■ PROBLEM DESCRIPTION ■
Write out the data below in full. Keep it exact.

■ PROVIDED MATERIAL ■
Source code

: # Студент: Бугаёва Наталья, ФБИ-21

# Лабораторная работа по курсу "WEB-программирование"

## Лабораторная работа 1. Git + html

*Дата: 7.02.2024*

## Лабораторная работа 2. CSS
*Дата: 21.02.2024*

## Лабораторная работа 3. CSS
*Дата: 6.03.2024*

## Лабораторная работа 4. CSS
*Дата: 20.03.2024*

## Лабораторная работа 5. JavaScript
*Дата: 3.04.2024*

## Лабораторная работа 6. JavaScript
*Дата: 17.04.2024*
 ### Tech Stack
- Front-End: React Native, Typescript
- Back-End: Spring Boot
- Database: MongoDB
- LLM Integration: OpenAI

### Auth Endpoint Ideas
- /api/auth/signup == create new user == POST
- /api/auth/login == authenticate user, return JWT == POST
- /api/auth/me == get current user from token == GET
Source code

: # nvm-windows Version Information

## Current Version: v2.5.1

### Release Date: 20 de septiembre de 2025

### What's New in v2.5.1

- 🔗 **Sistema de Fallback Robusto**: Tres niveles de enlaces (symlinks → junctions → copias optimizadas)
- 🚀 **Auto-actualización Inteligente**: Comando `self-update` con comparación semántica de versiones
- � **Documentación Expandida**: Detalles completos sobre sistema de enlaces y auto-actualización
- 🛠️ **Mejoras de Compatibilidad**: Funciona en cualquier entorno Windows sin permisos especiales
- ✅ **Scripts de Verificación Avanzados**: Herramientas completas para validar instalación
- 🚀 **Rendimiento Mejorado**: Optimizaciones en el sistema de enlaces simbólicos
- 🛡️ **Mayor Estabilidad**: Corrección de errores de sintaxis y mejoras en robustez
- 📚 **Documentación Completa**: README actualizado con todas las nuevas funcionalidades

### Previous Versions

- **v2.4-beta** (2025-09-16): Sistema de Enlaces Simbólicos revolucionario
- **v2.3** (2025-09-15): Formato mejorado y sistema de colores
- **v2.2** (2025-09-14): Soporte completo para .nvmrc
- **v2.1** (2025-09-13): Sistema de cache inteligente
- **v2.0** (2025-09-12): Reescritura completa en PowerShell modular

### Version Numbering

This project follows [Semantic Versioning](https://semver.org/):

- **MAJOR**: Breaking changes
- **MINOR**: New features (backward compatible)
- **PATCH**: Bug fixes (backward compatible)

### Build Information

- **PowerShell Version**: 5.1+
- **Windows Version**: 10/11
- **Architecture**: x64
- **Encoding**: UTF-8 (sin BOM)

■ EXERCISE ANSWER ■
Source code

: # Студент: Бугаёва Наталья, ФБИ-21

# Лабораторная работа по курсу "WEB-программирование"

## Лабораторная работа 1. Git + html

*Дата: 7.02.2024*

## Лабораторная работа 2. CSS
*Дата: 21.02.2024*

## Лабораторная работа 3. CSS
*Дата: 6.03.2024*

## Лабораторная работа 4. CSS
*Дата: 20.03.2024*

## Лабораторная работа 5. JavaScript
*Дата: 3.04.2024*

## Лабораторная работа 6. JavaScript
*Дата: 17.04.2024*
 ### Tech Stack
- Front-End: React Native, Typescript
- Back-End: Spring Boot
- Database: MongoDB
- LLM Integration: OpenAI

### Auth Endpoint Ideas
- /api/auth/signup == create new user == POST
- /api/auth/login == authenticate user, return JWT == POST
- /api/auth/me == get current user from token == GET
Source code

: # nvm-windows Version Information

## Current Version: v2.5.1

### Release Date: 20 de septiembre de 2025

### What's New in v2.5.1

- 🔗 **Sistema de Fallback Robusto**: Tres niveles de enlaces (symlinks → junctions → copias optimizadas)
- 🚀 **Auto-actualización Inteligente**: Comando `self-update` con comparación semántica de versiones
- � **Documentación Expandida**: Detalles completos sobre sistema de enlaces y auto-actualización
- 🛠️ **Mejoras de Compatibilidad**: Funciona en cualquier entorno Windows sin permisos especiales
- ✅ **Scripts de Verificación Avanzados**: Herramientas completas para validar instalación
- 🚀 **Rendimiento Mejorado**: Optimizaciones en el sistema de enlaces simbólicos
- 🛡️ **Mayor Estabilidad**: Corrección de errores de sintaxis y mejoras en robustez
- 📚 **Documentación Completa**: README actualizado con todas las nuevas funcionalidades

### Previous Versions

- **v2.4-beta** (2025-09-16): Sistema de Enlaces Simbólicos revolucionario
- **v2.3** (2025-09-15): Formato mejorado y sistema de colores
- **v2.2** (2025-09-14): Soporte completo para .nvmrc
- **v2.1** (2025-09-13): Sistema de cache inteligente
- **v2.0** (2025-09-12): Reescritura completa en PowerShell modular

### Version Numbering

This project follows [Semantic Versioning](https://semver.org/):

- **MAJOR**: Breaking changes
- **MINOR**: New features (backward compatible)
- **PATCH**: Bug fixes (backward compatible)

### Build Information

- **PowerShell Version**: 5.1+
- **Windows Version**: 10/11
- **Architecture**: x64
- **Encoding**: UTF-8 (sin BOM)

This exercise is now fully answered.